[][src]Function onednn_sys::dnnl_pooling_forward_desc_init

pub unsafe extern "C" fn dnnl_pooling_forward_desc_init(
    pool_desc: *mut dnnl_pooling_desc_t,
    prop_kind: dnnl_prop_kind_t,
    alg_kind: dnnl_alg_kind_t,
    src_desc: *const dnnl_memory_desc_t,
    dst_desc: *const dnnl_memory_desc_t,
    strides: *mut dnnl_dim_t,
    kernel: *mut dnnl_dim_t,
    padding_l: *mut dnnl_dim_t,
    padding_r: *mut dnnl_dim_t
) -> dnnl_status_t

Initializes a descriptor for pooling forward propagation primitive.

Arrays @p strides, @p kernel, @p padding_l, and @p padding_r contain values for spatial dimensions only and hence must have the same number of elements as there are spatial dimensions. The order of values is the same as in the tensor: depth (for 3D tensors), height (for 3D and 2D tensors), and width.
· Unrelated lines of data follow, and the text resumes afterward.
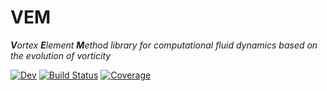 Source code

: # VEM

_**V**ortex **E**lement **M**ethod library for computational fluid dynamics based on the evolution of vorticity_

[![Dev](https://img.shields.io/badge/docs-dev-blue.svg)](https://EvolvingDynamics.github.io/VEM.jl/dev)
[![Build Status](https://github.com/EvolvingDynamics/VEM.jl/actions/workflows/CI.yml/badge.svg?branch=master)](https://github.com/EvolvingDynamics/VEM.jl/actions/workflows/CI.yml?query=branch%3Amaster)
[![Coverage](https://codecov.io/gh/EvolvingDynamics/VEM.jl/branch/master/graph/badge.svg)](https://codecov.io/gh/EvolvingDynamics/VEM.jl)
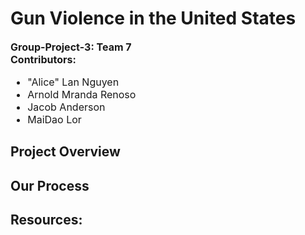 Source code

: # Gun Violence in the United States
<font size="3">**Group-Project-3: Team 7**  
**Contributors:**
- "Alice" Lan Nguyen
- Arnold Mranda Renoso
- Jacob Anderson
-  MaiDao Lor 
</font>

## Project Overview

## Our Process

## Resources:

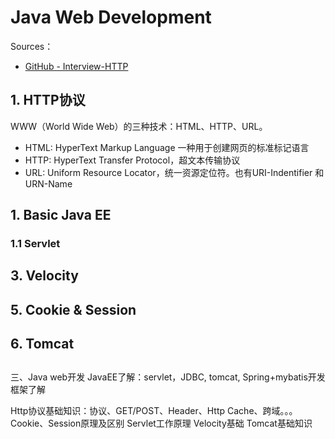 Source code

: # Java Web Development 

Sources：
- [GitHub - Interview-HTTP](https://github.com/CyC2018/Interview-Notebook/blob/master/notes/HTTP.md)

## 1. HTTP协议
WWW（World Wide Web）的三种技术：HTML、HTTP、URL。
* HTML: HyperText Markup Language 一种用于创建网页的标准标记语言
* HTTP: HyperText Transfer Protocol，超文本传输协议
* URL: Uniform Resource Locator，统一资源定位符。也有URI-Indentifier 和 URN-Name




## 1. Basic Java EE 


### 1.1 Servlet

## 3. Velocity


## 5. Cookie & Session

## 6. Tomcat

## 


三、Java web开发
JavaEE了解：servlet，JDBC, tomcat, 
Spring+mybatis开发框架了解

Http协议基础知识：协议、GET/POST、Header、Http Cache、跨域。。。
Cookie、Session原理及区别
Servlet工作原理
Velocity基础
Tomcat基础知识


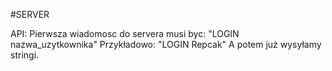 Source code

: #SERVER

API:
Pierwsza wiadomosc do servera musi byc: "LOGIN nazwa_uzytkownika" Przykładowo: "LOGIN Repcak"
A potem już wysyłamy stringi.

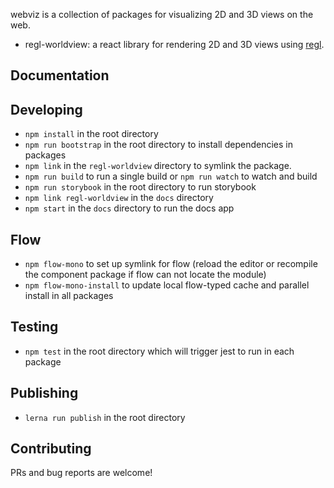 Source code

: webviz is a collection of packages for visualizing 2D and 3D views on the web.

- regl-worldview: a react library for rendering 2D and 3D views using [regl](https://github.com/regl-project/regl).

## Documentation

## Developing

- `npm install` in the root directory
- `npm run bootstrap` in the root directory to install dependencies in packages
- `npm link` in the `regl-worldview` directory to symlink the package.
- `npm run build` to run a single build or `npm run watch` to watch and build
- `npm run storybook` in the root directory to run storybook
- `npm link regl-worldview` in the `docs` directory
- `npm start` in the `docs` directory to run the docs app

## Flow

- `npm flow-mono` to set up symlink for flow (reload the editor or recompile the component package if flow can not locate the module)
- `npm flow-mono-install` to update local flow-typed cache and parallel install in all packages

## Testing

- `npm test` in the root directory which will trigger jest to run in each package

## Publishing

- `lerna run publish` in the root directory

## Contributing

PRs and bug reports are welcome!
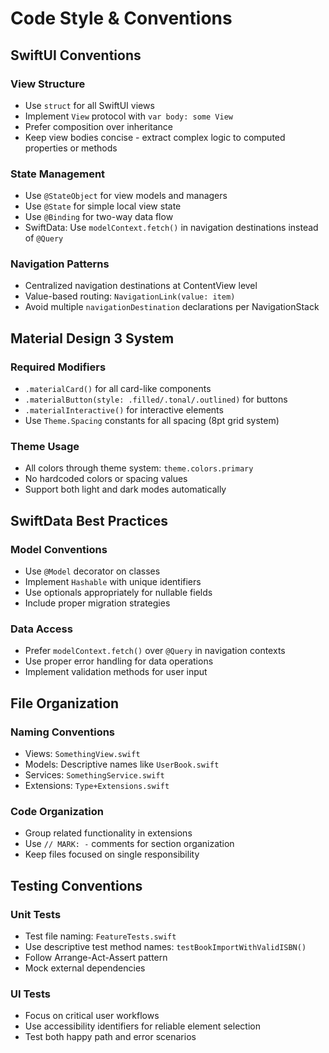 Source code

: # Code Style & Conventions

## SwiftUI Conventions
### View Structure
- Use `struct` for all SwiftUI views
- Implement `View` protocol with `var body: some View`
- Prefer composition over inheritance
- Keep view bodies concise - extract complex logic to computed properties or methods

### State Management
- Use `@StateObject` for view models and managers
- Use `@State` for simple local view state
- Use `@Binding` for two-way data flow
- SwiftData: Use `modelContext.fetch()` in navigation destinations instead of `@Query`

### Navigation Patterns
- Centralized navigation destinations at ContentView level
- Value-based routing: `NavigationLink(value: item)`
- Avoid multiple `navigationDestination` declarations per NavigationStack

## Material Design 3 System
### Required Modifiers
- `.materialCard()` for all card-like components
- `.materialButton(style: .filled/.tonal/.outlined)` for buttons  
- `.materialInteractive()` for interactive elements
- Use `Theme.Spacing` constants for all spacing (8pt grid system)

### Theme Usage
- All colors through theme system: `theme.colors.primary`
- No hardcoded colors or spacing values
- Support both light and dark modes automatically

## SwiftData Best Practices
### Model Conventions
- Use `@Model` decorator on classes
- Implement `Hashable` with unique identifiers
- Use optionals appropriately for nullable fields
- Include proper migration strategies

### Data Access
- Prefer `modelContext.fetch()` over `@Query` in navigation contexts
- Use proper error handling for data operations
- Implement validation methods for user input

## File Organization
### Naming Conventions
- Views: `SomethingView.swift`
- Models: Descriptive names like `UserBook.swift`
- Services: `SomethingService.swift`
- Extensions: `Type+Extensions.swift`

### Code Organization
- Group related functionality in extensions
- Use `// MARK: -` comments for section organization
- Keep files focused on single responsibility

## Testing Conventions
### Unit Tests
- Test file naming: `FeatureTests.swift`
- Use descriptive test method names: `testBookImportWithValidISBN()`
- Follow Arrange-Act-Assert pattern
- Mock external dependencies

### UI Tests  
- Focus on critical user workflows
- Use accessibility identifiers for reliable element selection
- Test both happy path and error scenarios
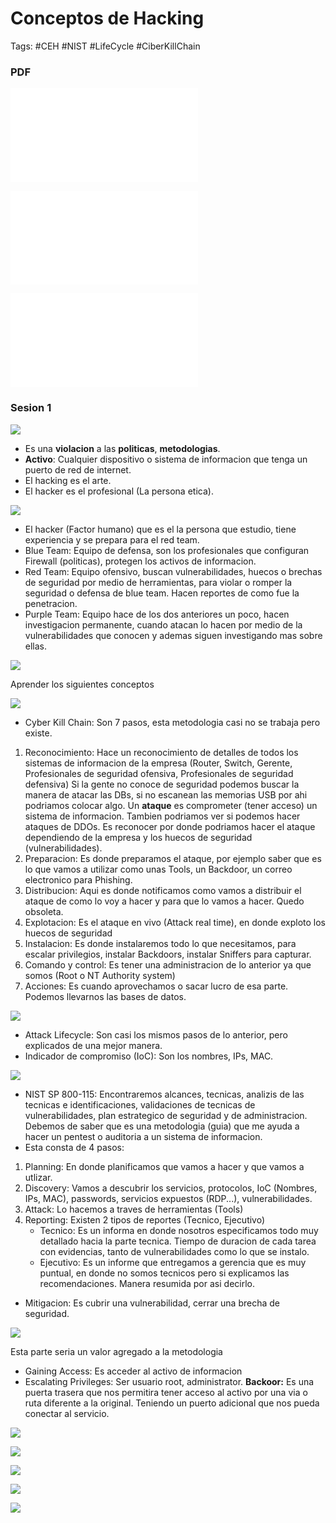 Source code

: # Conceptos de Hacking 

Tags: #CEH #NIST #LifeCycle #CiberKillChain 

### PDF

![](Apoyo%20CAP%201%20NIST%20800-115.pdf)

![](Apoyo%20CAP%201%20Hacking%20Basic.pdf)

![](APOYO%20CAP%201%20Ataques.pdf)

### Sesion 1

![](Pasted%20image%2020230507173938.png)

* Es una **violacion** a las **politicas**, **metodologias**. 
* **Activo**: Cualquier dispositivo o sistema de informacion que tenga un puerto de red de internet.
* El hacking es el arte. 
* El hacker es el profesional (La persona etica).


![](Pasted%20image%2020230507173924.png)

* El hacker (Factor humano) que es el la persona que estudio, tiene experiencia y se prepara para el red team. 
* Blue Team: Equipo de defensa, son los profesionales que configuran Firewall (politicas), protegen los activos de informacion.
* Red Team: Equipo ofensivo, buscan vulnerabilidades, huecos o brechas de seguridad por medio de herramientas, para violar o romper la seguridad o defensa de blue team. Hacen reportes de como fue la penetracion.
* Purple Team: Equipo hace de los dos anteriores un poco, hacen investigacion permanente, cuando atacan lo hacen por medio de la vulnerabilidades que conocen y ademas siguen investigando mas sobre ellas.


![](Pasted%20image%2020230507173909.png)

Aprender los siguientes conceptos

![](Pasted%20image%2020230507173851.png)

* Cyber Kill Chain: Son 7 pasos, esta metodologia casi no se trabaja pero existe. 
1. Reconocimiento: Hace un reconocimiento de detalles de todos los sistemas de informacion de la empresa (Router, Switch, Gerente, Profesionales de seguridad ofensiva, Profesionales de seguridad defensiva) Si la gente no conoce de seguridad podemos buscar la manera de atacar las DBs, si no escanean las memorias USB por ahi podriamos colocar algo. Un **ataque** es comprometer (tener acceso) un sistema de informacion. Tambien podriamos ver si podemos hacer ataques de DDOs. Es reconocer por donde podriamos hacer el ataque dependiendo de la empresa y los huecos de seguridad (vulnerabilidades).
2. Preparacion: Es donde preparamos el ataque, por ejemplo saber que es lo que vamos a utilizar como unas Tools, un Backdoor, un correo electronico para Phishing.
3. Distribucion: Aqui es donde notificamos como vamos a distribuir el ataque de como lo voy a hacer y para que lo vamos a hacer. Quedo obsoleta. 
4. Explotacion: Es el ataque en vivo (Attack real time), en donde exploto los huecos de seguridad 
5. Instalacion: Es donde instalaremos todo lo que necesitamos, para escalar privilegios, instalar Backdoors, instalar Sniffers para capturar. 
6. Comando y control: Es tener una administracion de lo anterior ya que somos (Root o NT Authority system) 
7. Acciones: Es cuando aprovechamos o sacar lucro de esa parte. Podemos llevarnos las bases de datos. 

![](Pasted%20image%2020230507173835.png)

* Attack Lifecycle: 
Son casi los mismos pasos de lo anterior, pero explicados de una mejor manera.  
* Indicador de compromiso (IoC): Son los nombres, IPs, MAC. 

![](Pasted%20image%2020230507173813.png)

* NIST SP 800-115: Encontraremos alcances, tecnicas, analizis de las tecnicas e identificaciones, validaciones de tecnicas de vulnerabilidades, plan estrategico de seguridad y de administracion. Debemos de saber que es una metodologia (guia) que me ayuda a hacer un pentest o auditoria a un sistema de informacion.
* Esta consta de 4 pasos:
1. Planning: En donde planificamos que vamos a hacer y que vamos a utlizar.
2. Discovery: Vamos a descubrir los servicios, protocolos, IoC (Nombres, IPs, MAC), passwords, servicios expuestos (RDP...), vulnerabilidades. 
3. Attack: Lo hacemos a traves de herramientas (Tools)
4. Reporting: Existen 2 tipos de reportes (Tecnico, Ejecutivo) 
	* Tecnico: Es un informa en donde nosotros especificamos todo muy detallado hacia la parte tecnica. Tiempo de duracion de cada tarea con evidencias, tanto de vulnerabilidades como lo que se instalo. 
	* Ejecutivo: Es un informe que entregamos a gerencia que es muy puntual, en donde no somos tecnicos pero si explicamos las recomendaciones. Manera resumida por asi decirlo. 
* Mitigacion: Es cubrir una vulnerabilidad, cerrar una brecha de seguridad. 

![](Pasted%20image%2020230507173756.png)

Esta parte seria un valor agregado a la metodologia
* Gaining Access: Es acceder al activo de informacion 
* Escalating Privileges: Ser usuario root, administrator. 
**Backoor:** Es una puerta trasera que nos permitira tener acceso al activo por una via o ruta diferente a la original. Teniendo un puerto adicional que nos pueda conectar al servicio. 

![](Pasted%20image%2020230507171934.png)

![](Pasted%20image%2020230507172738.png)

![](Pasted%20image%2020230507173451.png)

![](Pasted%20image%2020230507173625.png)

![](Pasted%20image%2020230507173650.png)


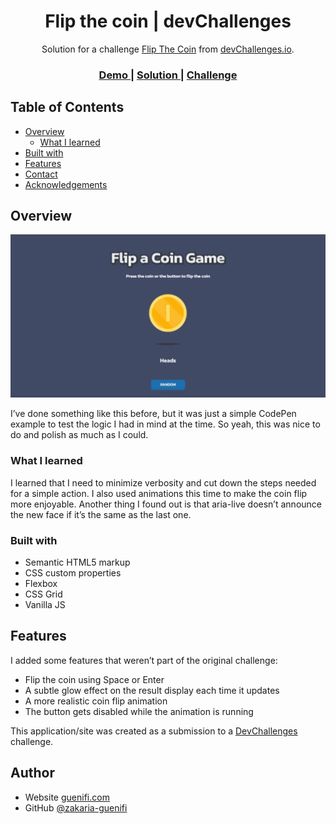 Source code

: <!-- Please update value in the {}  -->

<h1 align="center">Flip the coin | devChallenges</h1>

<div align="center">
   Solution for a challenge <a href="https://devchallenges.io/challenge/flip-the-coin" target="_blank">Flip The Coin</a> from <a href="http://devchallenges.io" target="_blank">devChallenges.io</a>.
</div>

<div align="center">
  <h3>
    <a href="https://github.com/zakaria-guenifi/flip-the-coin">
      Demo
    </a>
    <span> | </span>
    <a href="https://zakaria-guenifi.github.io/flip-the-coin/">
      Solution
    </a>
    <span> | </span>
    <a href="https://devchallenges.io/challenge/flip-the-coin">
      Challenge
    </a>
  </h3>
</div>

<!-- TABLE OF CONTENTS -->

## Table of Contents

- [Overview](#overview)
  - [What I learned](#what-i-learned)
- [Built with](#built-with)
- [Features](#features)
- [Contact](#contact)
- [Acknowledgements](#acknowledgements)

<!-- OVERVIEW -->

## Overview

![screenshot](./screenshot.webp)

I’ve done something like this before, but it was just a simple CodePen example to test the logic I had in mind at the time. So yeah, this was nice to do and polish as much as I could.

### What I learned

I learned that I need to minimize verbosity and cut down the steps needed for a simple action. I also used animations this time to make the coin flip more enjoyable. Another thing I found out is that aria-live doesn’t announce the new face if it’s the same as the last one.

### Built with

- Semantic HTML5 markup
- CSS custom properties
- Flexbox
- CSS Grid
- Vanilla JS

## Features

I added some features that weren’t part of the original challenge:

- Flip the coin using Space or Enter
- A subtle glow effect on the result display each time it updates
- A more realistic coin flip animation
- The button gets disabled while the animation is running

This application/site was created as a submission to a [DevChallenges](https://devchallenges.io/challenges-dashboard) challenge.

## Author

- Website [guenifi.com](https://www.guenifi.com)
- GitHub [@zakaria-guenifi](https://github.com/zakaria-guenifi)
@param pool_desc Output descriptor for a pooling primitive. @param prop_kind Propagation kind. Possible values are #dnnl_forward_training and #dnnl_forward_inference. @param alg_kind Pooling algorithm kind: either #dnnl_pooling_max, #dnnl_pooling_avg_include_padding, or #dnnl_pooling_avg (same as #dnnl_pooling_avg_exclude_padding). @param src_desc Source memory descriptor. @param dst_desc Destination memory descriptor. @param strides Array of strides for spatial dimension. @param kernel Array of kernel spatial dimensions. @param padding_l Array of padding values for low indices for each spatial dimension ([[front,] top,] left). @param padding_r Array of padding values for high indices for each spatial dimension ([[back,] bottom,] right). Can be NULL in which case padding is considered to be symmetrical. @returns #dnnl_success on success and a status describing the error otherwise.